## BRIEF
Among the entries, find the lines with the string "dots" and copy them.

## DATA FOR REVIEW

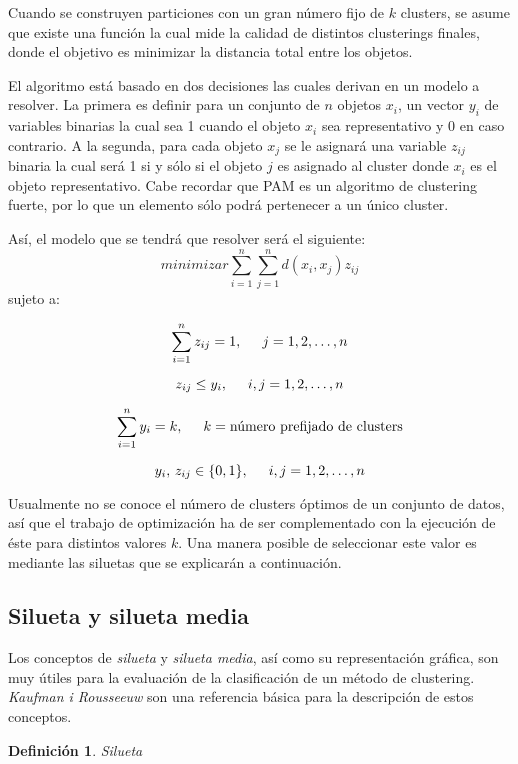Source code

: \documentclass{article}
\newtheorem*{defi} {Definición}
\begin{document}
Cuando se construyen particiones con un gran número fijo de $k$ clusters, se asume que existe una función la cual mide la calidad de distintos clusterings finales, donde el objetivo es minimizar la distancia total entre los objetos.

El algoritmo está basado en dos decisiones las cuales derivan en un modelo a resolver. La primera es definir para un conjunto de $n$ objetos $x_{i}$, un vector $y_{i}$ de variables binarias la cual sea 1 cuando el objeto $x_{i}$ sea representativo y 0 en caso contrario. A la segunda, para cada objeto $x_{j}$ se le asignará una variable $z_{ij}$ binaria la cual será 1 si y sólo si el objeto $j$ es asignado al cluster donde $x_{i}$ es el objeto representativo. Cabe recordar que PAM es un algoritmo de clustering fuerte, por lo que un elemento sólo podrá pertenecer a un único cluster.

Así, el modelo que se tendrá que resolver será el siguiente:
$$
minimizar\sum_{i=1}^{n}\sum_{j=1}^{n}d(x_{i},x_{j})z_{ij}
$$
sujeto a:

$$
\sum_{i=1}^{n}z_{ij}=1, \hspace*{0.5 cm} j=1,2,\dots,n
$$

$$
z_{ij}\leq y_{i}, \hspace*{0.5 cm} i,j=1,2,\dots,n
$$

$$
\sum_{i=1}^{n}y_{i}=k, \hspace*{0.5 cm} k=\text{número prefijado de clusters}
$$

$$
y_{i},\,z_{ij}\in\{0,1\} , \hspace*{0.5 cm} i,j=1,2,\dots,n
$$

Usualmente no se conoce el número de clusters óptimos de un conjunto de datos, así que el trabajo de optimización ha de ser complementado con la ejecución de éste para distintos valores $k$. Una manera posible de seleccionar este valor es mediante las siluetas que se explicarán a continuación.

\subsection{Silueta y silueta media}

Los conceptos de \emph{silueta} y \emph{silueta media}, así como su representación gráfica, son muy útiles para la evaluación de la clasificación de un método de clustering. \emph{Kaufman i Rousseeuw} \cite{fgd} son una referencia básica para la descripción de estos conceptos.

\begin{defi}Silueta
\end{defi}
\end{document}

## YOUR RESPONSE
\sum_{i=1}^{n}z_{ij}=1, \hspace*{0.5 cm} j=1,2,\dots,n
z_{ij}\leq y_{i}, \hspace*{0.5 cm} i,j=1,2,\dots,n
y_{i},\,z_{ij}\in\{0,1\} , \hspace*{0.5 cm} i,j=1,2,\dots,n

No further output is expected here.